PROBLEM DESCRIPTION:
Starting with the line that holds "the entrie backup." and stopping after the line that holds "of drone images.**", repeat the lines below word for word, without the pictures.

DATA FOR ANALYSIS:
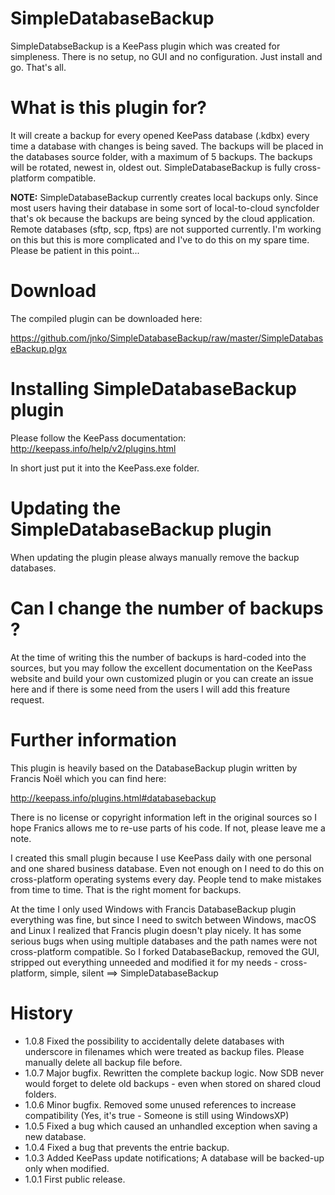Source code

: # SimpleDatabaseBackup
SimpleDatabseBackup is a KeePass plugin which was created for simpleness. There is no setup, no GUI and no configuration. Just install and go. That's all.

# What is this plugin for?
It will create a backup for every opened KeePass database (.kdbx) every time a database with changes is being saved.
The backups will be placed in the databases source folder, with a maximum of 5 backups. The backups will be rotated, newest in, oldest out.
SimpleDatabaseBackup is fully cross-platform compatible.

**NOTE:**
SimpleDatabaseBackup currently creates local backups only. Since most users having their database in some sort of local-to-cloud syncfolder that's ok because the backups are being synced by the cloud application. Remote databases (sftp, scp, ftps) are not supported currently. I'm working on this but this is more complicated and I've to do this on my spare time. Please be patient in this point...

# Download
The compiled plugin can be downloaded here: 

https://github.com/jnko/SimpleDatabaseBackup/raw/master/SimpleDatabaseBackup.plgx

# Installing SimpleDatabaseBackup plugin
Please follow the KeePass documentation: http://keepass.info/help/v2/plugins.html

In short just put it into the KeePass.exe folder.

# Updating the SimpleDatabaseBackup plugin
When updating the plugin please always manually remove the backup databases.

# Can I change the number of backups ?
At the time of writing this the number of backups is hard-coded into the sources, but you may follow the excellent documentation on the KeePass website and build your own customized plugin or you can create an issue here and if there is some need from the users I will add this freature request.

# Further information
This plugin is heavily based on the DatabaseBackup plugin written by Francis Noël which you can find here: 

http://keepass.info/plugins.html#databasebackup

There is no license or copyright information left in the original sources so I hope Franics allows me to re-use parts of his code. If not, please leave me a note.

I created this small plugin because I use KeePass daily with one personal and one shared business database. 
Even not enough on I need to do this on cross-platform operating systems every day. 
People tend to make mistakes from time to time. That is the right moment for backups.

At the time I only used Windows with Francis DatabaseBackup plugin everything was fine, but since I need to switch between Windows, macOS and Linux I realized that Francis plugin doesn't play nicely. It has some serious bugs when using multiple databases and the path names were not cross-platform compatible. So I forked DatabaseBackup, removed the GUI, stripped out everything unneeded and modified it for my needs - cross-platform, simple, silent ==> SimpleDatabaseBackup

# History
* 1.0.8 Fixed the possibility to accidentally delete databases with underscore in filenames which were treated as backup files. Please manually delete all backup file before.
* 1.0.7 Major bugfix. Rewritten the complete backup logic. Now SDB never would forget to delete old backups - even when stored on shared cloud folders.
* 1.0.6 Minor bugfix. Removed some unused references to increase compatibility (Yes, it's true - Someone is still using WindowsXP)
* 1.0.5 Fixed a bug which caused an unhandled exception when saving a new database.
* 1.0.4 Fixed a bug that prevents the entrie backup.
* 1.0.3 Added KeePass update notifications; A database will be backed-up only when modified.
* 1.0.1 First public release.
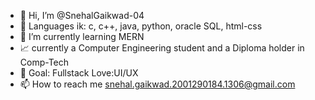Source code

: - 👋 Hi, I’m @SnehalGaikwad-04
- 👀 Languages ik: c, c++, java, python, oracle SQL, html-css 
- 🌱 I’m currently learning MERN
- 📈 currently a Computer Engineering student and a Diploma holder in Comp-Tech
- 🚩 Goal: Fullstack Love:UI/UX
- 📫 How to reach me snehal.gaikwad.2001290184.1306@gmail.com
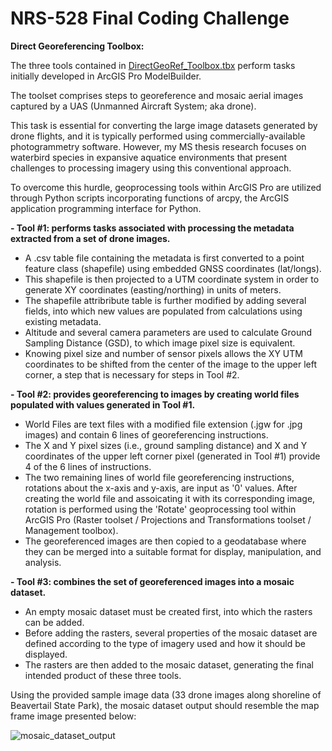 # **NRS-528 Final Coding Challenge**
**Direct Georeferencing Toolbox:**

The three tools contained in [DirectGeoRef_Toolbox.tbx](https://github.com/corbett-k/NRS528_submissions/blob/main/Final_Coding_Challenge/DirectGeoRef_Toolbox.tbx) perform tasks initially developed in ArcGIS Pro ModelBuilder.

The toolset comprises steps to georeference and mosaic aerial images captured by a UAS (Unmanned Aircraft System; aka drone).

This task is essential for converting the large image datasets generated by drone flights, and it is typically performed using commercially-available photogrammetry software. However, my MS thesis research focuses on waterbird species in expansive aquatice environments that present challenges to processing imagery using this conventional approach.

To overcome this hurdle, geoprocessing tools within ArcGIS Pro are utilized through Python scripts incorporating functions of arcpy, the ArcGIS application programming interface for Python.

**- Tool #1: performs tasks associated with processing the metadata extracted from a set of drone images.**
  - A .csv table file containing the metadata is first converted to a point feature class (shapefile) using embedded GNSS coordinates (lat/longs).
  - This shapefile is then projected to a UTM coordinate system in order to generate XY coordinates (easting/northing) in units of meters.
  - The shapefile attribribute table is further modified by adding several fields, into which new values are populated from calculations using existing metadata.
  - Altitude and several camera parameters are used to calculate Ground Sampling Distance (GSD), to which image pixel size is equivalent.
  - Knowing pixel size and number of sensor pixels allows the XY UTM coordinates to be shifted from the center of the image to the upper left corner, a step that is necessary for steps in Tool #2.

**- Tool #2: provides georeferencing to images by creating world files populated with values generated in Tool #1.**
  - World Files are text files with a modified file extension (.jgw for .jpg images) and contain 6 lines of georeferencing instructions.
  - The X and Y pixel sizes (i.e., ground sampling distance) and X and Y coordinates of the upper left corner pixel (generated in Tool #1) provide 4 of the 6 lines of instructions.
  - The two remaining lines of world file georeferencing instructions, rotations about the x-axis and y-axis, are input as '0' values. After creating the world file and assoicating it with its corresponding image, rotation is performed using the 'Rotate' geoprocessing tool within ArcGIS Pro (Raster toolset / Projections and Transformations toolset / Management toolbox).
  - The georeferenced images are then copied to a geodatabase where they can be merged into a suitable format for display, manipulation, and analysis.

**- Tool #3: combines the set of georeferenced images into a mosaic dataset.**
  - An empty mosaic dataset must be created first, into which the rasters can be added.
  - Before adding the rasters, several properties of the mosaic dataset are defined according to the type of imagery used and how it should be displayed.
  - The rasters are then added to the mosaic dataset, generating the final intended product of these three tools.

Using the provided sample image data (33 drone images along shoreline of Beavertail State Park), the mosaic dataset output should resemble the map frame image presented below:

![mosaic_dataset_output](https://user-images.githubusercontent.com/98616257/168686688-50f6fec9-0485-43bc-bce5-e5b6feed4e29.jpg)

RESPONSE AREA:
* 1.0.4 Fixed a bug that prevents the entrie backup.
* 1.0.3 Added KeePass update notifications; A database will be backed-up only when modified.
* 1.0.1 First public release.
Source code

: - 👋 Hi, I’m @SnehalGaikwad-04
- 👀 Languages ik: c, c++, java, python, oracle SQL, html-css 
- 🌱 I’m currently learning MERN
- 📈 currently a Computer Engineering student and a Diploma holder in Comp-Tech
- 🚩 Goal: Fullstack Love:UI/UX
- 📫 How to reach me snehal.gaikwad.2001290184.1306@gmail.com
 # **NRS-528 Final Coding Challenge**
**Direct Georeferencing Toolbox:**

The three tools contained in [DirectGeoRef_Toolbox.tbx](https://github.com/corbett-k/NRS528_submissions/blob/main/Final_Coding_Challenge/DirectGeoRef_Toolbox.tbx) perform tasks initially developed in ArcGIS Pro ModelBuilder.

The toolset comprises steps to georeference and mosaic aerial images captured by a UAS (Unmanned Aircraft System; aka drone).

This task is essential for converting the large image datasets generated by drone flights, and it is typically performed using commercially-available photogrammetry software. However, my MS thesis research focuses on waterbird species in expansive aquatice environments that present challenges to processing imagery using this conventional approach.

To overcome this hurdle, geoprocessing tools within ArcGIS Pro are utilized through Python scripts incorporating functions of arcpy, the ArcGIS application programming interface for Python.

**- Tool #1: performs tasks associated with processing the metadata extracted from a set of drone images.**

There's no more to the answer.